Courtesy of Maney Publishing, publishers of The London Journal, I am able to publish a PDF of my new essay, ‘Diverting Time: London’s Cinemas and their Audiences, 1906-1914’. Between 1906 and 1914, there were over 1,000 venues exhibiting film in London. They attracted a vast new, largely working class, audience, drawn to an entertainment which was cheap, conveniently located, placed no social obligations on those wishing to attend, and which was open at a time that suited them. The essay examines the rapid growth of the first cinemas in London and the impact that they had on audiences, particularly in terms of the value they offered, not simply economically but in terms of time spent.

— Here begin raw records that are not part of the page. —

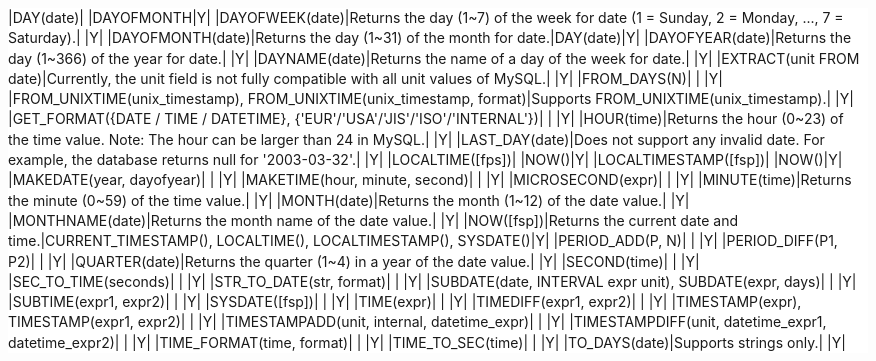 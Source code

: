 |DAY\(date\)| |DAYOFMONTH|Y|
|DAYOFWEEK\(date\)|Returns the day \(1~7\) of the week for date \(1 = Sunday, 2 = Monday, ..., 7 = Saturday\).| |Y|
|DAYOFMONTH\(date\)|Returns the day \(1~31\) of the month for date.|DAY\(date\)|Y|
|DAYOFYEAR\(date\)|Returns the day \(1~366\) of the year for date.| |Y|
|DAYNAME\(date\)|Returns the name of a day of the week for date.| |Y|
|EXTRACT\(unit FROM date\)|Currently, the unit field is not fully compatible with all unit values of MySQL.| |Y|
|FROM\_DAYS\(N\)| | |Y|
|FROM\_UNIXTIME\(unix\_timestamp\), FROM\_UNIXTIME\(unix\_timestamp, format\)|Supports FROM\_UNIXTIME\(unix\_timestamp\).| |Y|
|GET\_FORMAT\(\{DATE / TIME / DATETIME\}, \{'EUR'/'USA'/'JIS'/'ISO'/'INTERNAL'\}\)| | |Y|
|HOUR\(time\)|Returns the hour \(0~23\) of the time value. Note: The hour can be larger than 24 in MySQL.| |Y|
|LAST\_DAY\(date\)|Does not support any invalid date. For example, the database returns null for '2003-03-32'.| |Y|
|LOCALTIME\(\[fps\]\)| |NOW\(\)|Y|
|LOCALTIMESTAMP\(\[fsp\]\)| |NOW\(\)|Y|
|MAKEDATE\(year, dayofyear\)| | |Y|
|MAKETIME\(hour, minute, second\)| | |Y|
|MICROSECOND\(expr\)| | |Y|
|MINUTE\(time\)|Returns the minute \(0~59\) of the time value.| |Y|
|MONTH\(date\)|Returns the month \(1~12\) of the date value.| |Y|
|MONTHNAME\(date\)|Returns the month name of the date value.| |Y|
|NOW\(\[fsp\]\)|Returns the current date and time.|CURRENT\_TIMESTAMP\(\), LOCALTIME\(\), LOCALTIMESTAMP\(\), SYSDATE\(\)|Y|
|PERIOD\_ADD\(P, N\)| | |Y|
|PERIOD\_DIFF\(P1, P2\)| | |Y|
|QUARTER\(date\)|Returns the quarter \(1~4\) in a year of the date value.| |Y|
|SECOND\(time\)| | |Y|
|SEC\_TO\_TIME\(seconds\)| | |Y|
|STR\_TO\_DATE\(str, format\)| | |Y|
|SUBDATE\(date, INTERVAL expr unit\), SUBDATE\(expr, days\)| | |Y|
|SUBTIME\(expr1, expr2\)| | |Y|
|SYSDATE\(\[fsp\]\)| | |Y|
|TIME\(expr\)| | |Y|
|TIMEDIFF\(expr1, expr2\)| | |Y|
|TIMESTAMP\(expr\), TIMESTAMP\(expr1, expr2\)| | |Y|
|TIMESTAMPADD\(unit, internal, datetime\_expr\)| | |Y|
|TIMESTAMPDIFF\(unit, datetime\_expr1, datetime\_expr2\)| | |Y|
|TIME\_FORMAT\(time, format\)| | |Y|
|TIME\_TO\_SEC\(time\)| | |Y|
|TO\_DAYS\(date\)|Supports strings only.| |Y|
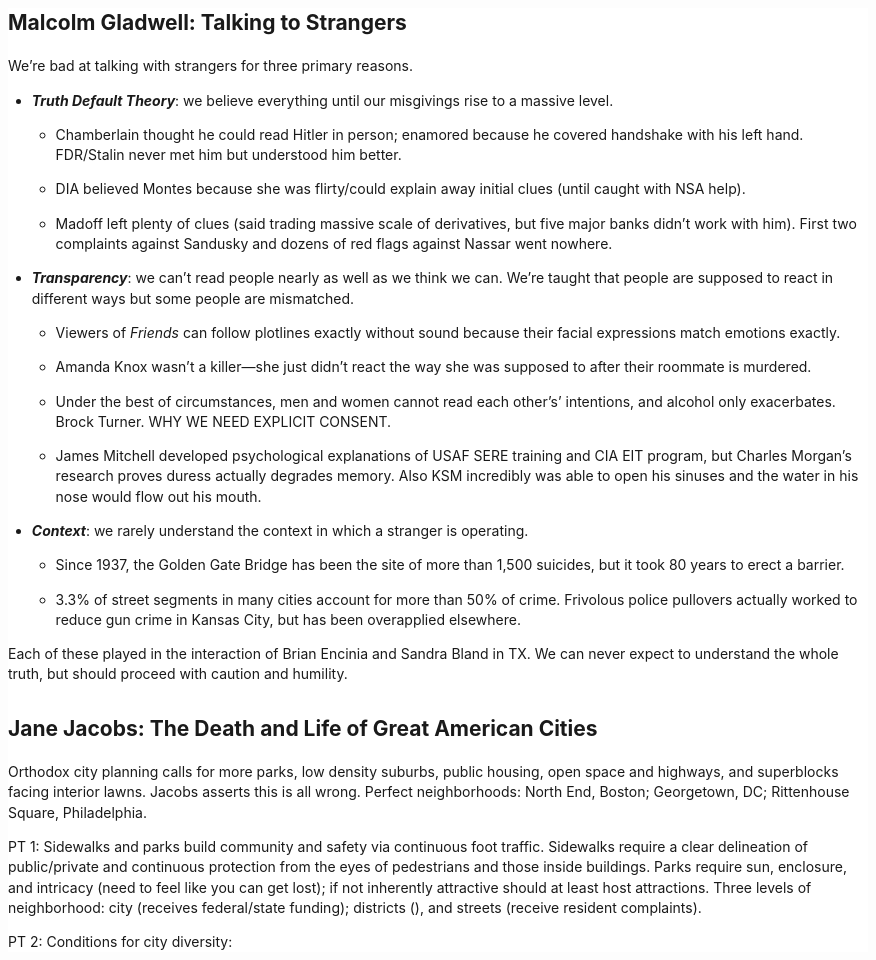 ## Malcolm Gladwell: Talking to Strangers

We’re bad at talking with strangers for three primary reasons.  

* **_Truth Default Theory_**: we believe everything until our misgivings rise to a massive level.  

    * Chamberlain thought he could read Hitler in person; enamored because he covered handshake with his left hand.  FDR/Stalin never met him but understood him better.

    * DIA believed Montes because she was flirty/could explain away initial clues (until caught with NSA help).

    * Madoff left plenty of clues (said trading massive scale of derivatives, but five major banks didn’t work with him).  First two complaints against Sandusky and dozens of red flags against Nassar went nowhere.

* **_Transparency_**: we can’t read people nearly as well as we think we can. We’re taught that people are supposed to react in different ways but some people are mismatched.

    * Viewers of *Friends* can follow plotlines exactly without sound because their facial expressions match emotions exactly.

    * Amanda Knox wasn’t a killer—she just didn’t react the way she was supposed to after their roommate is murdered.

    * Under the best of circumstances, men and women cannot read each other’s’ intentions, and alcohol only exacerbates.  Brock Turner.  WHY WE NEED EXPLICIT CONSENT.

    * James Mitchell developed psychological explanations of USAF SERE training and CIA EIT program, but Charles Morgan’s research proves duress actually degrades memory.  Also KSM incredibly was able to open his sinuses and the water in his nose would flow out his mouth.

* **_Context_**: we rarely understand the context in which a stranger is operating.

    * Since 1937, the Golden Gate Bridge has been the site of more than 1,500 suicides, but it took 80 years to erect a barrier.

    * 3.3% of street segments in many cities account for more than 50% of crime.  Frivolous police pullovers actually worked to reduce gun crime in Kansas City, but has been overapplied elsewhere.

Each of these played in the interaction of Brian Encinia and Sandra Bland in TX.  We can never expect to understand the whole truth, but should proceed with caution and humility.



## Jane Jacobs: The Death and Life of Great American Cities

Orthodox city planning calls for more parks, low density suburbs, public housing, open space and highways, and superblocks facing interior lawns.  Jacobs asserts this is all wrong.  Perfect neighborhoods: North End, Boston; Georgetown, DC; Rittenhouse Square, Philadelphia.

PT 1: Sidewalks and parks build community and safety via continuous foot traffic.  Sidewalks require a clear delineation of public/private and continuous protection from the eyes of pedestrians and those inside buildings.  Parks require sun, enclosure, and intricacy (need to feel like you can get lost); if not inherently attractive should at least host attractions.  Three levels of neighborhood: city (receives federal/state funding); districts (), and streets (receive resident complaints).

PT 2: Conditions for city diversity:
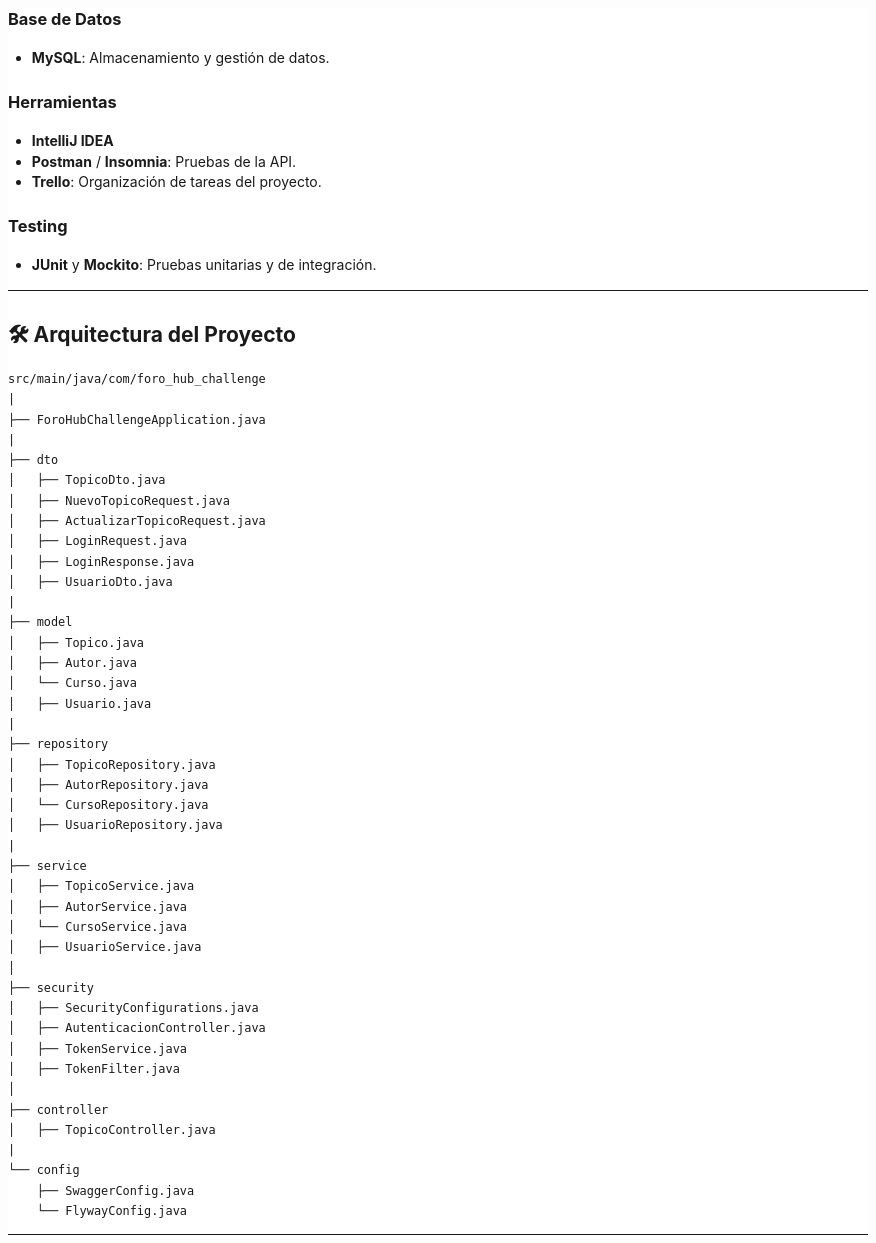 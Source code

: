 ### Base de Datos
- **MySQL**: Almacenamiento y gestión de datos.

### Herramientas
- **IntelliJ IDEA**
- **Postman** / **Insomnia**: Pruebas de la API.
- **Trello**: Organización de tareas del proyecto.

### Testing
- **JUnit** y **Mockito**: Pruebas unitarias y de integración.

---

## 🛠️ Arquitectura del Proyecto

```
src/main/java/com/foro_hub_challenge
|
├── ForoHubChallengeApplication.java
|
├── dto
│   ├── TopicoDto.java
│   ├── NuevoTopicoRequest.java
│   ├── ActualizarTopicoRequest.java
│   ├── LoginRequest.java
│   ├── LoginResponse.java
│   ├── UsuarioDto.java
|
├── model
│   ├── Topico.java
│   ├── Autor.java
│   └── Curso.java
│   ├── Usuario.java
|
├── repository
│   ├── TopicoRepository.java
│   ├── AutorRepository.java
│   └── CursoRepository.java
│   ├── UsuarioRepository.java
|
├── service
│   ├── TopicoService.java
│   ├── AutorService.java
│   └── CursoService.java
│   ├── UsuarioService.java
│ 
├── security
│   ├── SecurityConfigurations.java
│   ├── AutenticacionController.java
│   ├── TokenService.java
│   ├── TokenFilter.java
│ 
├── controller
│   ├── TopicoController.java
|
└── config
    ├── SwaggerConfig.java
    └── FlywayConfig.java
```

--- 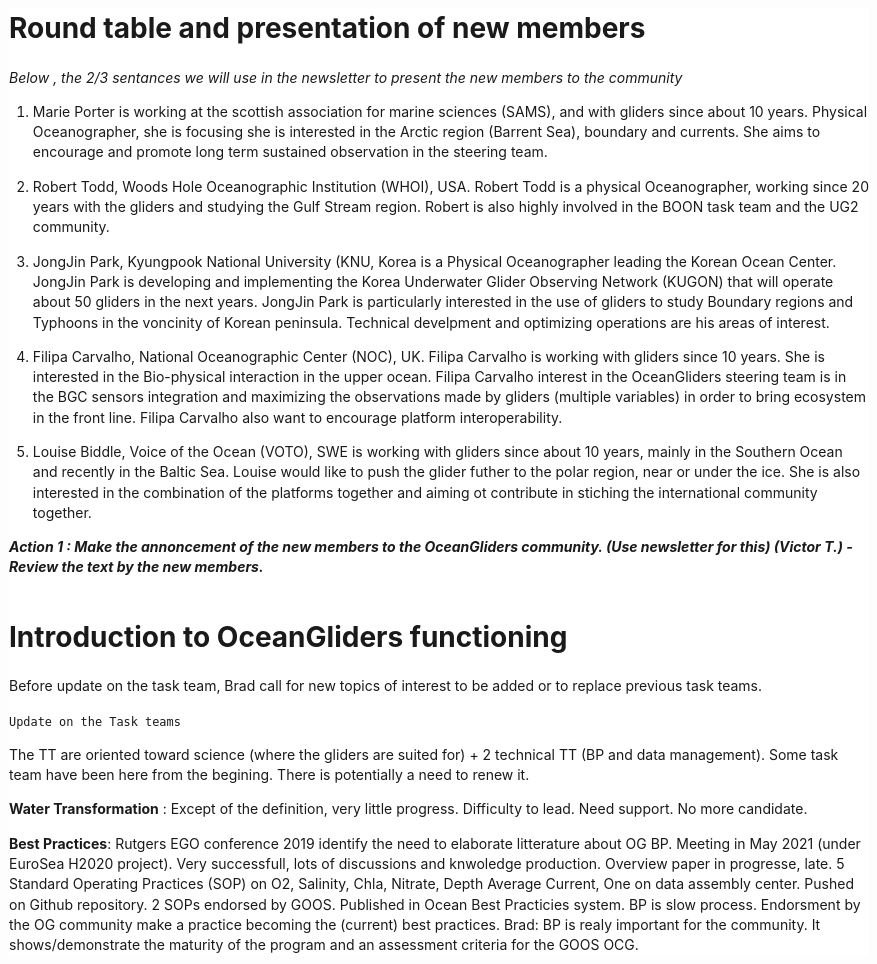 # Round table and presentation of new members
*Below , the 2/3 sentances we will use in the newsletter to present the new members to the community*

1) Marie Porter is working at the scottish association for marine sciences (SAMS), and with gliders since about 10 years. Physical Oceanographer, she is focusing she is interested in the Arctic region (Barrent Sea), boundary and currents. She aims to encourage and promote long term sustained observation in the steering team.

2) Robert Todd, Woods Hole Oceanographic Institution (WHOI), USA. Robert Todd is a physical Oceanographer, working since 20 years with the gliders and studying the Gulf Stream region. Robert is also highly involved in the BOON task team and the UG2 community.

3) JongJin Park, Kyungpook National University (KNU, Korea is a Physical Oceanographer leading the Korean Ocean Center. JongJin Park is developing and implementing the Korea Underwater Glider Observing Network (KUGON) that will operate about 50 gliders in the next years. JongJin Park is particularly interested in the use of gliders to study Boundary regions and Typhoons in the voncinity of Korean peninsula. Technical develpment and optimizing operations are his areas of interest.

4) Filipa Carvalho, National Oceanographic Center (NOC), UK. Filipa Carvalho is working with gliders since 10 years. She is interested in the Bio-physical interaction in the upper ocean. Filipa Carvalho interest in the OceanGliders steering team is in the BGC sensors integration and maximizing the observations made by gliders (multiple variables) in order to bring ecosystem in the front line. Filipa Carvalho also want to encourage platform interoperability.

5) Louise Biddle, Voice of the Ocean (VOTO), SWE is working with gliders since about 10 years, mainly in the Southern Ocean and recently in the Baltic Sea. Louise would like to push the glider futher to the polar region, near or under the ice. She is also interested in the combination of the platforms together and aiming ot contribute in stiching the international community together.


***Action 1 : Make the annoncement of the new members to the OceanGliders community. (Use newsletter for this) (Victor T.) - Review the text by the new members.***


# Introduction to OceanGliders functioning

Before update on the task team, Brad call for new topics of interest to be added or to replace previous task teams.

    Update on the Task teams
The TT are oriented toward science (where the gliders are suited for) + 2 technical TT (BP and data management). Some task team have been here from the begining. There is potentially a need to renew it.

**Water Transformation** : Except of the definition, very little progress.
Difficulty to lead. Need support. No more candidate.

**Best Practices**: Rutgers EGO conference 2019 identify the need to elaborate litterature about OG BP. Meeting in May 2021 (under EuroSea H2020 project). Very successfull, lots of discussions and knwoledge production. Overview paper in progresse, late. 5 Standard Operating Practices (SOP) on O2, Salinity, Chla, Nitrate, Depth Average Current, One on data assembly center. Pushed on Github repository. 2 SOPs endorsed by GOOS. Published in Ocean Best Practicies system. BP is slow process. Endorsment by the OG community make a practice becoming the (current) best practices.
Brad: BP is realy important for the community. It shows/demonstrate the maturity of the program and an assessment criteria for the GOOS OCG.
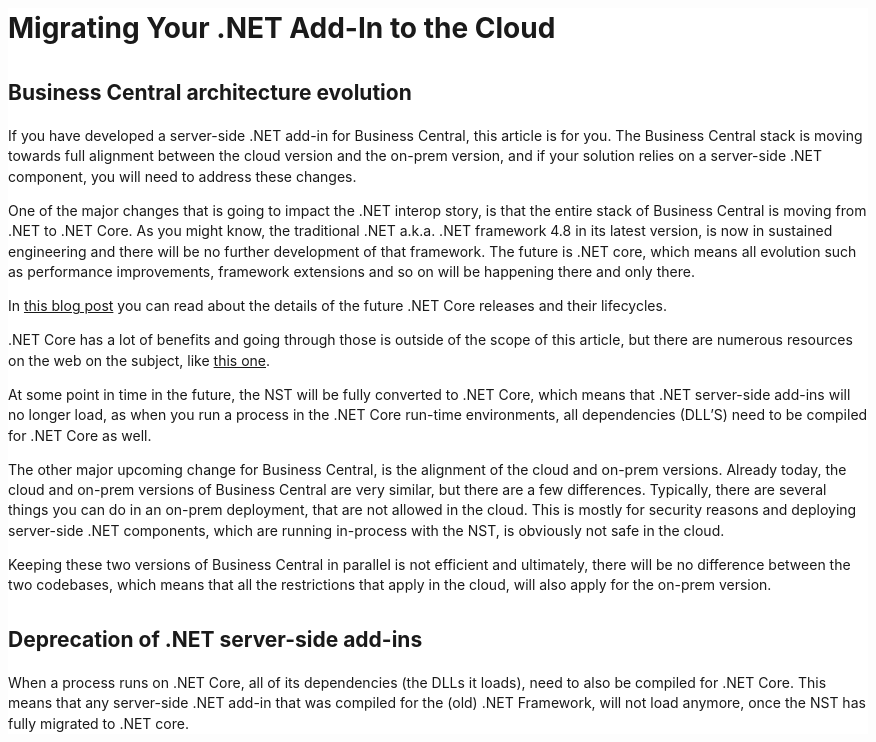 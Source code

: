 # Migrating Your .NET Add-In to the Cloud

## Business Central architecture evolution

If you have developed a server-side .NET add-in for Business Central,
this article is for you. The Business Central stack is moving towards
full alignment between the cloud version and the on-prem version, and if
your solution relies on a server-side .NET component, you will need to
address these changes.

One of the major changes that is going to impact the .NET interop story,
is that the entire stack of Business Central is moving from .NET to .NET
Core. As you might know, the traditional .NET a.k.a. .NET framework 4.8
in its latest version, is now in sustained engineering and there will be
no further development of that framework. The future is .NET core, which
means all evolution such as performance improvements, framework
extensions and so on will be happening there and only there.

In [this blog
post](https://devblogs.microsoft.com/dotnet/net-core-releases-and-support/)
you can read about the details of the future .NET Core releases and
their lifecycles.

.NET Core has a lot of benefits and going through those is outside of
the scope of this article, but there are numerous resources on the web
on the subject, like [this
one](https://www.fortech.ro/top-advantages-net-core/).

At some point in time in the future, the NST will be fully converted to
.NET Core, which means that .NET server-side add-ins will no longer
load, as when you run a process in the .NET Core run-time environments,
all dependencies (DLL’S) need to be compiled for .NET Core as well.

The other major upcoming change for Business Central, is the alignment
of the cloud and on-prem versions. Already today, the cloud and on-prem
versions of Business Central are very similar, but there are a few
differences. Typically, there are several things you can do in an
on-prem deployment, that are not allowed in the cloud. This is mostly
for security reasons and deploying server-side .NET components, which
are running in-process with the NST, is obviously not safe in the cloud.

Keeping these two versions of Business Central in parallel is not
efficient and ultimately, there will be no difference between the two
codebases, which means that all the restrictions that apply in the
cloud, will also apply for the on-prem version.

## Deprecation of .NET server-side add-ins

When a process runs on .NET Core, all of its dependencies (the DLLs it
loads), need to also be compiled for .NET Core. This means that any
server-side .NET add-in that was compiled for the (old) .NET Framework,
will not load anymore, once the NST has fully migrated to .NET core.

The essay gets its title from Montagu Pyke, cinema chain owner, occasional rogue, and author of a fascinating pamphlet on the potential of cinema, Focussing the Universe (1910), in which he writes:
The Cinematograph provides innocent amusement, evokes wholesome laughter, tends to take people out of themselves, if only for a moment, and to forget those wearisome worries which frequently appal so many people faced with the continual struggle for existence. It forms in fact – I like the word – a diversion. It is in some respects what old Izaak Walton claimed angling to be: An employment for idle time which is then not idly spent, a rest to the mind, a cheerer of the spirits, a diverter of sadness, a calmer of unquiet thoughts, a moderator of passions, a procurer of contentedness.
Did anyone ever write a truer set of words to describe the appeal of cinema?
The essay is just one output from a research project into the film business in London before the First World War which was hosted at Birkbeck, University of London. Another output online, to which the essay refers in details, is the London Project Database of London film businesses and cinemas to 1914. More will follow, in due course.